#### Source data

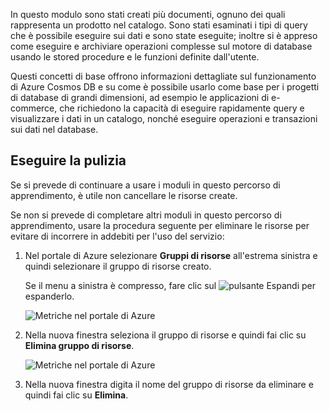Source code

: In questo modulo sono stati creati più documenti, ognuno dei quali rappresenta un prodotto nel catalogo. Sono stati esaminati i tipi di query che è possibile eseguire sui dati e sono state eseguite; inoltre si è appreso come eseguire e archiviare operazioni complesse sul motore di database usando le stored procedure e le funzioni definite dall'utente. 

Questi concetti di base offrono informazioni dettagliate sul funzionamento di Azure Cosmos DB e su come è possibile usarlo come base per i progetti di database di grandi dimensioni, ad esempio le applicazioni di e-commerce, che richiedono la capacità di eseguire rapidamente query e visualizzare i dati in un catalogo, nonché eseguire operazioni e transazioni sui dati nel database.

## <a name="clean-up"></a>Eseguire la pulizia

Se si prevede di continuare a usare i moduli in questo percorso di apprendimento, è utile non cancellare le risorse create.

Se non si prevede di completare altri moduli in questo percorso di apprendimento, usare la procedura seguente per eliminare le risorse per evitare di incorrere in addebiti per l'uso del servizio:

1. Nel portale di Azure selezionare **Gruppi di risorse** all'estrema sinistra e quindi selezionare il gruppo di risorse creato.  

    Se il menu a sinistra è compresso, fare clic sul ![pulsante Espandi](../media-draft/5-javascript-programming/expand.png) per espanderlo.

   ![Metriche nel portale di Azure](../media-draft/5-javascript-programming/delete-resources-select.png)

2. Nella nuova finestra seleziona il gruppo di risorse e quindi fai clic su **Elimina gruppo di risorse**.

   ![Metriche nel portale di Azure](../media-draft/5-javascript-programming/delete-resources.png)

3. Nella nuova finestra digita il nome del gruppo di risorse da eliminare e quindi fai clic su **Elimina**.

########

■ Task to complete
Give back the lines word for word, from the very first in the material above to the one that has "Se si prevede", both included, without the pictures.

■ Task answer
Source code

: In questo modulo sono stati creati più documenti, ognuno dei quali rappresenta un prodotto nel catalogo. Sono stati esaminati i tipi di query che è possibile eseguire sui dati e sono state eseguite; inoltre si è appreso come eseguire e archiviare operazioni complesse sul motore di database usando le stored procedure e le funzioni definite dall'utente. 

Questi concetti di base offrono informazioni dettagliate sul funzionamento di Azure Cosmos DB e su come è possibile usarlo come base per i progetti di database di grandi dimensioni, ad esempio le applicazioni di e-commerce, che richiedono la capacità di eseguire rapidamente query e visualizzare i dati in un catalogo, nonché eseguire operazioni e transazioni sui dati nel database.

## <a name="clean-up"></a>Eseguire la pulizia

Se si prevede di continuare a usare i moduli in questo percorso di apprendimento, è utile non cancellare le risorse create.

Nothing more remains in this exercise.